| WHAT YOU WILL DO |
Directions for the data below: repeat exactly the lines from the one with "This site uses" through the one with "setVar(p: Prime, F: ℤ[X], a: ℤ_p) →", both included, and omit all pictures.

| Collected data |

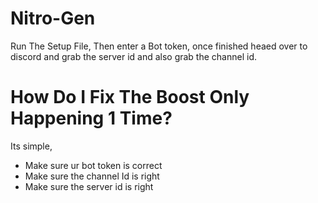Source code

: # Nitro-Gen

Run The Setup File, Then enter a Bot token, once finished heaed over to discord and grab the server id and also grab the channel id.

# How Do I Fix The Boost Only Happening 1 Time?

Its simple,
- Make sure ur bot token is correct
- Make sure the channel Id is right
- Make sure the server id is right
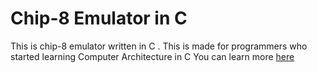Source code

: # Chip-8 Emulator in C
This is chip-8 emulator written in C . This is made for programmers who started learning Computer Architecture in C
You can learn more [here](purpura803721666.wordpress.com)
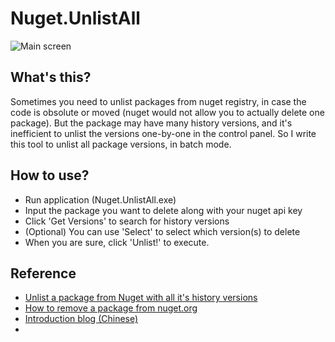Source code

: # Nuget.UnlistAll

![Main screen](https://github.com/shuhari/Nuget.UnlistAll/raw/master/screenshots/main-app.jpg)

## What's this?

Sometimes you need to unlist packages from nuget registry, 
in case the code is obsolute or moved (nuget would not allow
you to actually delete one package). But the package may 
have many history versions, and it's inefficient to unlist
the versions one-by-one in the control panel. So I write 
this tool to unlist all package versions, in batch mode.


## How to use?

* Run application (Nuget.UnlistAll.exe)
* Input the package you want to delete along with your nuget api key
* Click 'Get Versions' to search for history versions
* (Optional) You can use 'Select' to select which version(s) to delete
* When you are sure, click 'Unlist!' to execute.


## Reference

* [Unlist a package from Nuget with all it's history versions](https://stackoverflow.com/questions/9853884/unlist-a-package-from-nuget-with-all-its-history-versions)
* [How to remove a package from nuget.org](http://blog.gauffin.org/2016/09/how-to-remove-a-package-from-nuget-org/)
* [Introduction blog (Chinese)](https://blog.yuhao.space/2017/06/nuget-batch-unlist-tool/)
* 
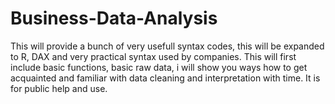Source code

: # Business-Data-Analysis
This will provide a bunch of very usefull syntax codes, this will be expanded to R, DAX and very practical syntax used by companies.
This will first include basic functions, basic raw data, i will show you ways how to get acquainted and familiar
with data cleaning and interpretation with time.
It is for public help and use.
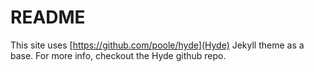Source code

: # README

This site uses [https://github.com/poole/hyde](Hyde) Jekyll theme as a base. For more info, checkout the Hyde github repo.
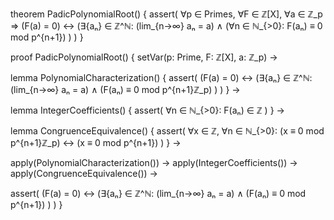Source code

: theorem PadicPolynomialRoot() {
  assert(
    ∀p ∈ Primes, ∀F ∈ ℤ[X], ∀a ∈ ℤ_p ⇒
    (F(a) = 0) ↔ 
    (∃{aₙ} ∈ ℤ^ℕ: 
      (lim_{n→∞} aₙ = a) ∧
      (∀n ∈ ℕ_{>0}: F(aₙ) ≡ 0 mod p^{n+1})
    )
  )
}

proof PadicPolynomialRoot() {
  setVar(p: Prime, F: ℤ[X], a: ℤ_p) →
  
  lemma PolynomialCharacterization() {
    assert(
      (F(a) = 0) ↔ 
      (∃{aₙ} ∈ ℤ^ℕ:
        (lim_{n→∞} aₙ = a) ∧
        (F(aₙ) ≡ 0 mod p^{n+1}ℤ_p)
      )
    )
  } →
  
  lemma IntegerCoefficients() {
    assert(
      ∀n ∈ ℕ_{>0}: F(aₙ) ∈ ℤ
    )
  } →
  
  lemma CongruenceEquivalence() {
    assert(
      ∀x ∈ ℤ, ∀n ∈ ℕ_{>0}:
      (x ≡ 0 mod p^{n+1}ℤ_p) ↔ (x ≡ 0 mod p^{n+1})
    )
  } →
  
  apply(PolynomialCharacterization()) →
  apply(IntegerCoefficients()) →
  apply(CongruenceEquivalence()) →
  
  assert(
    (F(a) = 0) ↔ 
    (∃{aₙ} ∈ ℤ^ℕ:
      (lim_{n→∞} aₙ = a) ∧
      (F(aₙ) ≡ 0 mod p^{n+1})
    )
  )
}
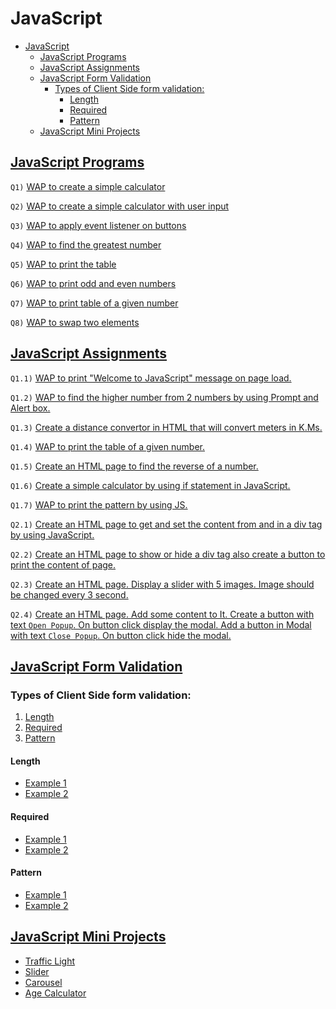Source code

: # JavaScript

- [JavaScript](#javascript)
  - [JavaScript Programs](#javascript-programs)
  - [JavaScript Assignments](#javascript-assignments)
  - [JavaScript Form Validation](#javascript-form-validation)
    - [Types of Client Side form validation:](#types-of-client-side-form-validation)
      - [Length](#length)
      - [Required](#required)
      - [Pattern](#pattern)
  - [JavaScript Mini Projects](#javascript-mini-projects)

## [JavaScript Programs](js--programs/)

`Q1)` [WAP to create a simple calculator](js--programs/calc.html)

`Q2)` [WAP to create a simple calculator with user input](js--programs/calc-prompt.html)

`Q3)` [WAP to apply event listener on buttons](js--programs/event-listener.html)

`Q4)` [WAP to find the greatest number](js--programs/greatest-num.html)

`Q5)` [WAP to print the table](js--programs/num-table.html)

`Q6)` [WAP to print odd and even numbers](js--programs/odd-even.html)

`Q7)` [WAP to print table of a given number](js--programs/print-table.html)

`Q8)` [WAP to swap two elements](js--programs/swap-elements.html)

## [JavaScript Assignments](js--assignments/)

`Q1.1)` [WAP to print "Welcome to JavaScript" message on page load.](js--assignments/js--q1-1--hello-world.html)

`Q1.2)` [WAP to find the higher number from 2 numbers by using Prompt and Alert box.](js--assignments/js--q1-2--greater-among-two.html)

`Q1.3)` [Create a distance convertor in HTML that will convert meters in K.Ms.](js--assignments/js--q1-3--distance-unit-converter.html)

`Q1.4)` [WAP to print the table of a given number.](js--assignments/js--q1-4--input-num-tbl.html)

`Q1.5)` [Create an HTML page to find the reverse of a number.](js--assignments/js--q1-5--reverse-num.html)

`Q1.6)` [Create a simple calculator by using if statement in JavaScript.](js--assignments/js--q1-6--simple-calc.html)

`Q1.7)` [WAP to print the pattern by using JS.](js--assignments/js--q1-7--patterns.html)

`Q2.1)` [Create an HTML page to get and set the content from and in a div tag by using JavaScript.](js--assignments/js--q2-1--get-set-content.html)

`Q2.2)` [Create an HTML page to show or hide a div tag also create a button to print the content of page.](js--assignments/js--q2-2--display-hide-content.html)

`Q2.3)` [Create an HTML page. Display a slider with 5 images. Image should be changed every 3 second.](js--assignments/js--q2-3--image-slider.html)

`Q2.4)` [Create an HTML page. Add some content to It. Create a button with text `Open Popup`. On button click display the modal. Add a button in Modal with text `Close Popup`. On button click hide the modal.](js--assignments/js--q2-4--popup.html)

## [JavaScript Form Validation](https://github.com/Alok-Sci/SPI-Apprenticeship-2023-24--JavaScript/tree/main/js--form-validation/)

### Types of Client Side form validation:
1. [Length](#length)
2. [Required](#required)
3. [Pattern](#pattern)

#### Length
- [Example 1](js--form-validation/form-validation--length.html)
- [Example 2](js--form-validation/form-validation--length2.html)

#### Required
- [Example 1](js--form-validation/form-validation--required.html)
- [Example 2](js--form-validation/form-validation--required2.html)

#### Pattern
- [Example 1](js--form-validation/form-validation--pattern.html)
- [Example 2](js--form-validation/form-validation--pass-pattern.html)

## [JavaScript Mini Projects](https://github.com/Alok-Sci/SPI-Apprenticeship-2023-24--JavaScript/tree/main/js--mini-projects/)

- [Traffic Light](js--mini-projects/js--traffic-light/index.html)
- [Slider](js--mini-projects/js--slider/index.html)
- [Carousel](js--mini-projects/js--simple-carousel/index.html)
- [Age Calculator](js--mini-projects/js--age-calculator/index.html)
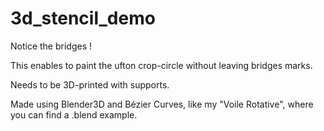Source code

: # 3d_stencil_demo

Notice the bridges !

This enables to paint the ufton crop-circle without leaving bridges marks.

Needs to be 3D-printed with supports.

Made using Blender3D and Bézier Curves, like my "Voile Rotative", where you can find a .blend example.
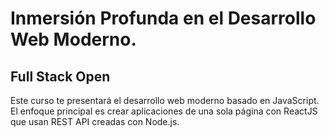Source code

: # Inmersión Profunda en el Desarrollo Web Moderno.
## Full Stack Open

Este curso te presentará el desarrollo web moderno basado en JavaScript. 
El enfoque principal es crear aplicaciones de una sola página con ReactJS que usan REST API creadas con Node.js.
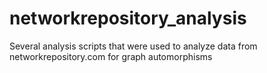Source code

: # networkrepository_analysis
Several analysis scripts that were used to analyze data from networkrepository.com for graph automorphisms
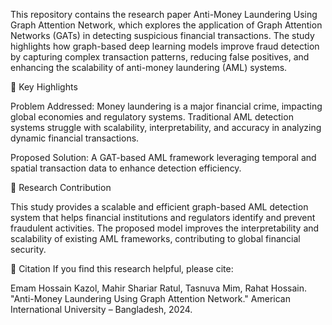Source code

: This repository contains the research paper Anti-Money Laundering Using Graph Attention Network, which explores the application of Graph Attention Networks (GATs) in detecting suspicious financial transactions. The study highlights how graph-based deep learning models improve fraud detection by capturing complex transaction patterns, reducing false positives, and enhancing the scalability of anti-money laundering (AML) systems.

📌 Key Highlights

Problem Addressed: Money laundering is a major financial crime, impacting global economies and regulatory systems. Traditional AML detection systems struggle with scalability, interpretability, and accuracy in analyzing dynamic financial transactions.

Proposed Solution: A GAT-based AML framework leveraging temporal and spatial transaction data to enhance detection efficiency.

📖 Research Contribution

This study provides a scalable and efficient graph-based AML detection system that helps financial institutions and regulators identify and prevent fraudulent activities. The proposed model improves the interpretability and scalability of existing AML frameworks, contributing to global financial security.

📄 Citation
If you find this research helpful, please cite:

Emam Hossain Kazol, Mahir Shariar Ratul, Tasnuva Mim, Rahat Hossain. "Anti-Money Laundering Using Graph Attention Network." American International University – Bangladesh, 2024.
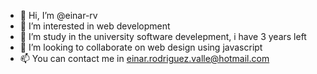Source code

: - 👋 Hi, I’m @einar-rv
- 👀 I’m interested in web development
- 🌱 I’m study in the university software develepment, i have 3 years left
- 💞️ I’m looking to collaborate on web design using javascript
- 📫 You can contact me in einar.rodriguez.valle@hotmail.com


<!---
einar-rv/einar-rv is a ✨ special ✨ repository because its `README.md` (this file) appears on your GitHub profile.
You can click the Preview link to take a look at your changes.
--->
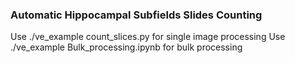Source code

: ### Automatic Hippocampal Subfields Slides Counting

Use ./ve_example count_slices.py for single image processing
Use ./ve_example Bulk_processing.ipynb for bulk processing
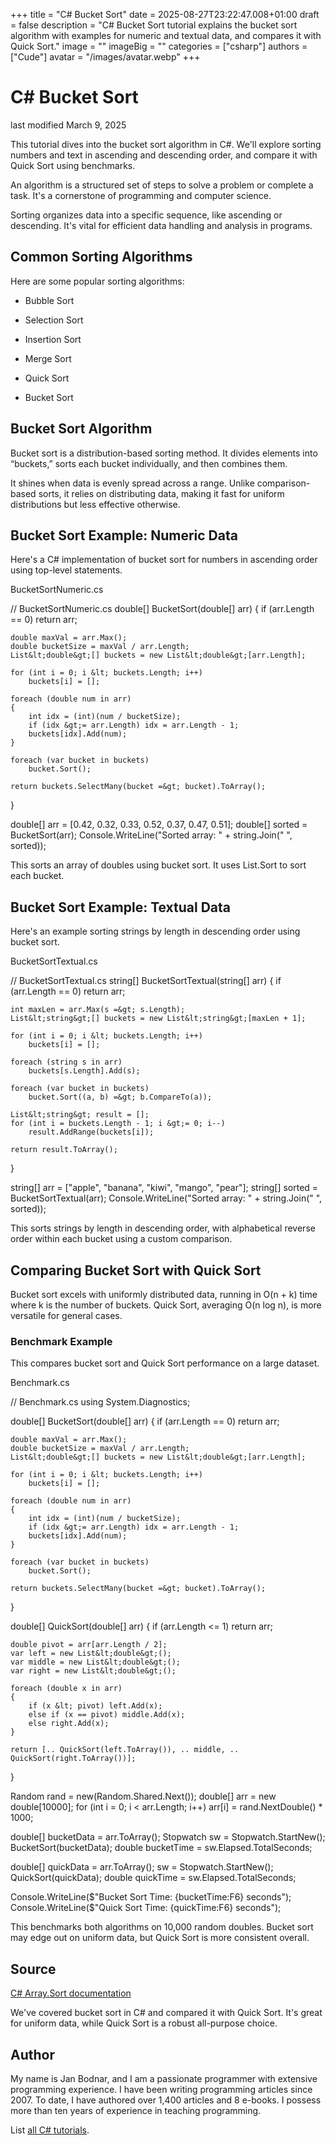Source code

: +++
title = "C# Bucket Sort"
date = 2025-08-27T23:22:47.008+01:00
draft = false
description = "C# Bucket Sort tutorial explains the
bucket sort algorithm with examples for numeric and textual data, and compares
it with Quick Sort."
image = ""
imageBig = ""
categories = ["csharp"]
authors = ["Cude"]
avatar = "/images/avatar.webp"
+++

# C# Bucket Sort

last modified March 9, 2025

 

This tutorial dives into the bucket sort algorithm in C#. We'll
explore sorting numbers and text in ascending and descending
order, and compare it with Quick Sort using benchmarks.

An algorithm is a structured set of steps to solve a
problem or complete a task. It's a cornerstone of programming
and computer science.

Sorting organizes data into a specific sequence, like
ascending or descending. It's vital for efficient data handling
and analysis in programs.

## Common Sorting Algorithms

Here are some popular sorting algorithms:

- Bubble Sort

- Selection Sort

- Insertion Sort

- Merge Sort

- Quick Sort

- Bucket Sort

## Bucket Sort Algorithm

Bucket sort is a distribution-based sorting method. It divides
elements into “buckets,” sorts each bucket individually, and
then combines them.

It shines when data is evenly spread across a range. Unlike
comparison-based sorts, it relies on distributing data, making
it fast for uniform distributions but less effective otherwise.

## Bucket Sort Example: Numeric Data

Here's a C# implementation of bucket sort for numbers in
ascending order using top-level statements.

BucketSortNumeric.cs
  

// BucketSortNumeric.cs
double[] BucketSort(double[] arr)
{
    if (arr.Length == 0) return arr;

    double maxVal = arr.Max();
    double bucketSize = maxVal / arr.Length;
    List&lt;double&gt;[] buckets = new List&lt;double&gt;[arr.Length];

    for (int i = 0; i &lt; buckets.Length; i++)
        buckets[i] = [];

    foreach (double num in arr)
    {
        int idx = (int)(num / bucketSize);
        if (idx &gt;= arr.Length) idx = arr.Length - 1;
        buckets[idx].Add(num);
    }

    foreach (var bucket in buckets)
        bucket.Sort();

    return buckets.SelectMany(bucket =&gt; bucket).ToArray();
}

double[] arr = [0.42, 0.32, 0.33, 0.52, 0.37, 0.47, 0.51];
double[] sorted = BucketSort(arr);
Console.WriteLine("Sorted array: " + string.Join(" ", sorted));

This sorts an array of doubles using bucket sort. It uses
List.Sort to sort each bucket.

## Bucket Sort Example: Textual Data

Here's an example sorting strings by length in descending order
using bucket sort.

BucketSortTextual.cs
  

// BucketSortTextual.cs
string[] BucketSortTextual(string[] arr)
{
    if (arr.Length == 0) return arr;

    int maxLen = arr.Max(s =&gt; s.Length);
    List&lt;string&gt;[] buckets = new List&lt;string&gt;[maxLen + 1];

    for (int i = 0; i &lt; buckets.Length; i++)
        buckets[i] = [];

    foreach (string s in arr)
        buckets[s.Length].Add(s);

    foreach (var bucket in buckets)
        bucket.Sort((a, b) =&gt; b.CompareTo(a));

    List&lt;string&gt; result = [];
    for (int i = buckets.Length - 1; i &gt;= 0; i--)
        result.AddRange(buckets[i]);

    return result.ToArray();
}

string[] arr = ["apple", "banana", "kiwi", "mango", "pear"];
string[] sorted = BucketSortTextual(arr);
Console.WriteLine("Sorted array: " + string.Join(" ", sorted));

This sorts strings by length in descending order, with
alphabetical reverse order within each bucket using a custom
comparison.

## Comparing Bucket Sort with Quick Sort

Bucket sort excels with uniformly distributed data, running in
O(n + k) time where k is the number of buckets. Quick Sort,
averaging O(n log n), is more versatile for general cases.

### Benchmark Example

This compares bucket sort and Quick Sort performance on a
large dataset.

Benchmark.cs
  

// Benchmark.cs
using System.Diagnostics;

double[] BucketSort(double[] arr)
{
    if (arr.Length == 0) return arr;

    double maxVal = arr.Max();
    double bucketSize = maxVal / arr.Length;
    List&lt;double&gt;[] buckets = new List&lt;double&gt;[arr.Length];

    for (int i = 0; i &lt; buckets.Length; i++)
        buckets[i] = [];

    foreach (double num in arr)
    {
        int idx = (int)(num / bucketSize);
        if (idx &gt;= arr.Length) idx = arr.Length - 1;
        buckets[idx].Add(num);
    }

    foreach (var bucket in buckets)
        bucket.Sort();

    return buckets.SelectMany(bucket =&gt; bucket).ToArray();
}

double[] QuickSort(double[] arr)
{
    if (arr.Length &lt;= 1) return arr;

    double pivot = arr[arr.Length / 2];
    var left = new List&lt;double&gt;();
    var middle = new List&lt;double&gt;();
    var right = new List&lt;double&gt;();

    foreach (double x in arr)
    {
        if (x &lt; pivot) left.Add(x);
        else if (x == pivot) middle.Add(x);
        else right.Add(x);
    }

    return [.. QuickSort(left.ToArray()), .. middle, .. QuickSort(right.ToArray())];
}

Random rand = new(Random.Shared.Next());
double[] arr = new double[10000];
for (int i = 0; i &lt; arr.Length; i++)
    arr[i] = rand.NextDouble() * 1000;

double[] bucketData = arr.ToArray();
Stopwatch sw = Stopwatch.StartNew();
BucketSort(bucketData);
double bucketTime = sw.Elapsed.TotalSeconds;

double[] quickData = arr.ToArray();
sw = Stopwatch.StartNew();
QuickSort(quickData);
double quickTime = sw.Elapsed.TotalSeconds;

Console.WriteLine($"Bucket Sort Time: {bucketTime:F6} seconds");
Console.WriteLine($"Quick Sort Time: {quickTime:F6} seconds");

This benchmarks both algorithms on 10,000 random doubles.
Bucket sort may edge out on uniform data, but Quick Sort is
more consistent overall.

## Source

[C# Array.Sort documentation](https://docs.microsoft.com/en-us/dotnet/api/system.array.sort)

We've covered bucket sort in C# and compared it with Quick
Sort. It's great for uniform data, while Quick Sort is a
robust all-purpose choice.

## Author

My name is Jan Bodnar, and I am a passionate programmer with extensive
programming experience. I have been writing programming articles since 2007.
To date, I have authored over 1,400 articles and 8 e-books. I possess more
than ten years of experience in teaching programming.

List [all C# tutorials](/csharp/).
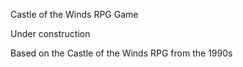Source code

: Castle of the Winds RPG Game

Under construction

Based on the Castle of the Winds RPG from the 1990s
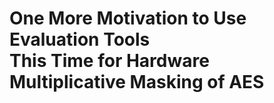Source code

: # One More Motivation to Use Evaluation Tools<br> This Time for Hardware Multiplicative Masking of AES

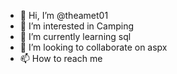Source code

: - 👋 Hi, I’m @theamet01
- 👀 I’m interested in Camping
- 🌱 I’m currently learning sql
- 💞️ I’m looking to collaborate on aspx
- 📫 How to reach me 

<!---
theamet01/theamet01 is a ✨ special ✨ repository because its `README.md` (this file) appears on your GitHub profile.
You can click the Preview link to take a look at your changes.
--->
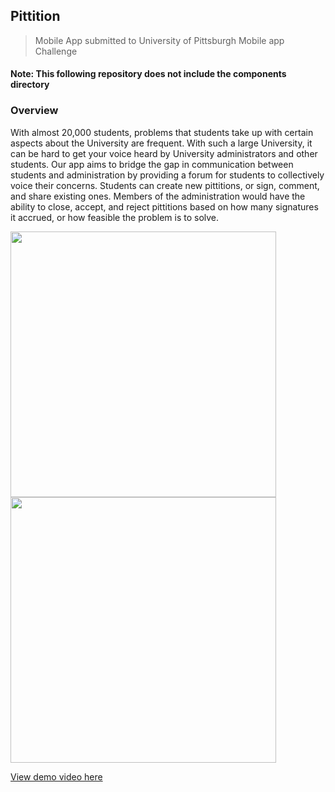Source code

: ## Pittition
> Mobile App submitted to University of Pittsburgh Mobile app Challenge
#### Note: This following repository does not include the components directory


### Overview
<p>With almost 20,000 students, problems that students take up with certain aspects about the University are frequent. With such a large University, it can be hard to get your voice heard by University administrators and other students. 
Our app aims to bridge the gap in communication between students and administration by providing a forum for students to collectively voice their concerns. Students can create new pittitions, or sign, comment, and share existing ones. Members of the administration would have the ability to close, accept, and reject pittitions based on how many signatures it accrued, or how feasible the problem is to solve.
</p>

<img src="http://niksingh.net/img/PittitionHome.png" width="425" /> <img src="http://niksingh.net/img/PittitionPage.png" width="425" />

[View demo video here](https://www.youtube.com/watch?v=3CFOHVC-k0w)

| ANSWER FOR THE TASK |
This site uses [https://github.com/poole/hyde](Hyde) Jekyll theme as a base. For more info, checkout the Hyde github repo.
Source code

: theorem PadicPolynomialRoot() {
  assert(
    ∀p ∈ Primes, ∀F ∈ ℤ[X], ∀a ∈ ℤ_p ⇒
    (F(a) = 0) ↔ 
    (∃{aₙ} ∈ ℤ^ℕ: 
      (lim_{n→∞} aₙ = a) ∧
      (∀n ∈ ℕ_{>0}: F(aₙ) ≡ 0 mod p^{n+1})
    )
  )
}

proof PadicPolynomialRoot() {
  setVar(p: Prime, F: ℤ[X], a: ℤ_p) →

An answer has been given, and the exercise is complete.